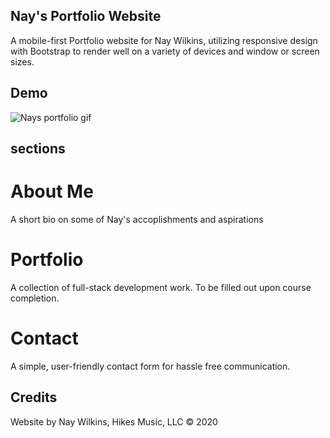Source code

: ## Nay's Portfolio Website

A mobile-first Portfolio website for Nay Wilkins, utilizing responsive design with Bootstrap to render well on a variety of devices and window or screen sizes. 

## Demo

![Nays portfolio gif](gif/portfolio.gif) 

## sections

# About Me

A short bio on some of Nay's accoplishments and aspirations

# Portfolio

A collection of full-stack development work. To be filled out upon course completion.

# Contact 

A simple, user-friendly contact form for hassle free communication.



## Credits

Website by Nay Wilkins, Hikes Music, LLC © 2020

• **Exercise instructions**
What's needed here is an exact repeat of all the records above, pictures excluded.

• **Response to this task**
Source code

: ## Nay's Portfolio Website

A mobile-first Portfolio website for Nay Wilkins, utilizing responsive design with Bootstrap to render well on a variety of devices and window or screen sizes. 

## Demo

![Nays portfolio gif](gif/portfolio.gif) 

## sections

# About Me

A short bio on some of Nay's accoplishments and aspirations

# Portfolio

A collection of full-stack development work. To be filled out upon course completion.

# Contact 

A simple, user-friendly contact form for hassle free communication.



## Credits

Website by Nay Wilkins, Hikes Music, LLC © 2020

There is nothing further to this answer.